East West Flank Steak Wraps --
Lean Cut
  • Total Recipe Time: 35 minutes
  • Makes 4 servings


  1. 1 beef Flank Steak (1 to 1-1/2 pounds)
  2. 2 cups packaged coleslaw mix
  3. 1/2 cup chopped green onions
  4. 1/8 teaspoon salt
  5. Dash pepper
  6. 4 flour tortillas (8 to 10-inch diameter)
  7. Salt and pepper
  8. 1/3 cup coarsely chopped honey roasted peanuts
  9. Green onion flower and chopped honey roasted peanuts (optional)
  1. 1 cup rice vinegar
  2. 2 tablespoons dark sesame oil
  3. 1 tablespoon honey


  1. Combine dressing ingredients in large bowl; whisk until blended. Place beef steak and 3/4 of dressing in food-safe plastic bag; turn steak to coat. Close bag securely and marinate in 6 hours or as long as overnight.

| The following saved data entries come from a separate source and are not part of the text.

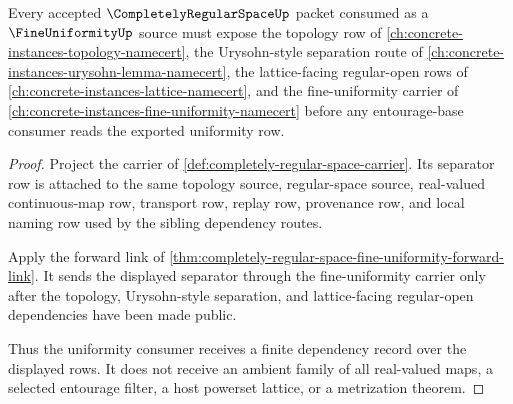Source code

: \begin{theorem}
\label{thm:completely-regular-space-fine-uniformity-dependency-record}
Every accepted $\CompletelyRegularSpaceUp$ packet consumed as a $\FineUniformityUp$ source must expose the topology row of \autoref{ch:concrete-instances-topology-namecert}, the Urysohn-style separation route of \autoref{ch:concrete-instances-urysohn-lemma-namecert}, the lattice-facing regular-open rows of \autoref{ch:concrete-instances-lattice-namecert}, and the fine-uniformity carrier of \autoref{ch:concrete-instances-fine-uniformity-namecert} before any entourage-base consumer reads the exported uniformity row.
\end{theorem}
\begin{proof}
Project the carrier of \autoref{def:completely-regular-space-carrier}. Its separator row is attached to the same topology source, regular-space source, real-valued continuous-map row, transport row, replay row, provenance row, and local naming row used by the sibling dependency routes.

Apply the forward link of \autoref{thm:completely-regular-space-fine-uniformity-forward-link}. It sends the displayed separator through the fine-uniformity carrier only after the topology, Urysohn-style separation, and lattice-facing regular-open dependencies have been made public.

Thus the uniformity consumer receives a finite dependency record over the displayed rows. It does not receive an ambient family of all real-valued maps, a selected entourage filter, a host powerset lattice, or a metrization theorem.
\end{proof}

  2. Meanwhile, add coleslaw mix, 1/2 cup green onions, 1/8 teaspoon salt and dash of pepper to remaining 1/4 of dressing in bowl; toss. Set aside. Wrap tortillas in aluminum foil.
  3. Remove steak from dressing; discard dressing. Place steak on grid over medium, ash-covered coals. Grill, covered, 11 to 16 minutes (over medium heat on preheated gas grill, 16 to 21 minutes) for medium rare (145°F) to medium (160°F) doneness, turning occasionally. A few minutes before steak is done, place tortilla packet on grid near edge of grill to heat.
  4. Season steak with salt and pepper, as desired; carve diagonally into thin slices.
  5. Arrange equal amounts of beef and coleslaw mixture across center of each tortilla. Sprinkle evenly with 1/3 cup chopped peanuts. Fold bottom edge of tortilla up over filling. Fold right and left sides to center, overlapping edges. Garnish with green onion and additional peanuts, if desired.